Whenever the word "Diamond" turns up in a line of the data below, copy that line.

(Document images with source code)
====

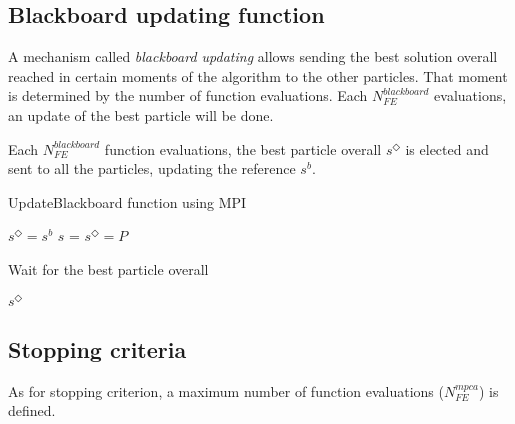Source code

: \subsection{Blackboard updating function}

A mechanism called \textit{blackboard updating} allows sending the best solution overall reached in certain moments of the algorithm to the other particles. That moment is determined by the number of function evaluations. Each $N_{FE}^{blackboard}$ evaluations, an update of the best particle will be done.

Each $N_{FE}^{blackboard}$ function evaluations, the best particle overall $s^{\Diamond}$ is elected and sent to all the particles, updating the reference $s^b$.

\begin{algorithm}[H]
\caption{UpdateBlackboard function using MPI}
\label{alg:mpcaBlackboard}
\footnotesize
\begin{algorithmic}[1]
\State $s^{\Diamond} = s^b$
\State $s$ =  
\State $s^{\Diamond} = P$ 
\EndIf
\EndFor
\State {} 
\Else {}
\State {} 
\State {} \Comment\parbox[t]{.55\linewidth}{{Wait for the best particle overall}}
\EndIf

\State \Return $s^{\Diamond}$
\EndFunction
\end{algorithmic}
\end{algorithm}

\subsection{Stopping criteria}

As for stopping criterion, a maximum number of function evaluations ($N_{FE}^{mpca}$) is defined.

====

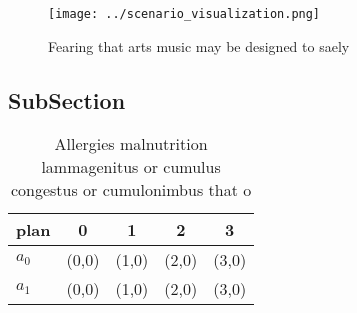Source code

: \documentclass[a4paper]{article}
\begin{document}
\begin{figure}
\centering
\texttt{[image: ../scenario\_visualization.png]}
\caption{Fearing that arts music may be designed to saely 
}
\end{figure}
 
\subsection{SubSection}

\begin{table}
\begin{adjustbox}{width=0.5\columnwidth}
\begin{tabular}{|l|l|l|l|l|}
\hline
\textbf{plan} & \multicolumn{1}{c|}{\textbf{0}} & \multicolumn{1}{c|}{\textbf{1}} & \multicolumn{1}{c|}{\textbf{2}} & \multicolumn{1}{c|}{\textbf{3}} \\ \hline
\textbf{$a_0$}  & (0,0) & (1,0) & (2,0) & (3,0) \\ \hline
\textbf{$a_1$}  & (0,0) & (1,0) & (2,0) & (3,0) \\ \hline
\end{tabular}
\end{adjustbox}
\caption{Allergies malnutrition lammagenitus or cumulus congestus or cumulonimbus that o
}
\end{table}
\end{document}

====

-- RESULT OF THE EXERCISE --
Each $N_{FE}^{blackboard}$ function evaluations, the best particle overall $s^{\Diamond}$ is elected and sent to all the particles, updating the reference $s^b$.
\State $s^{\Diamond} = s^b$
\State $s^{\Diamond} = P$ 
\State \Return $s^{\Diamond}$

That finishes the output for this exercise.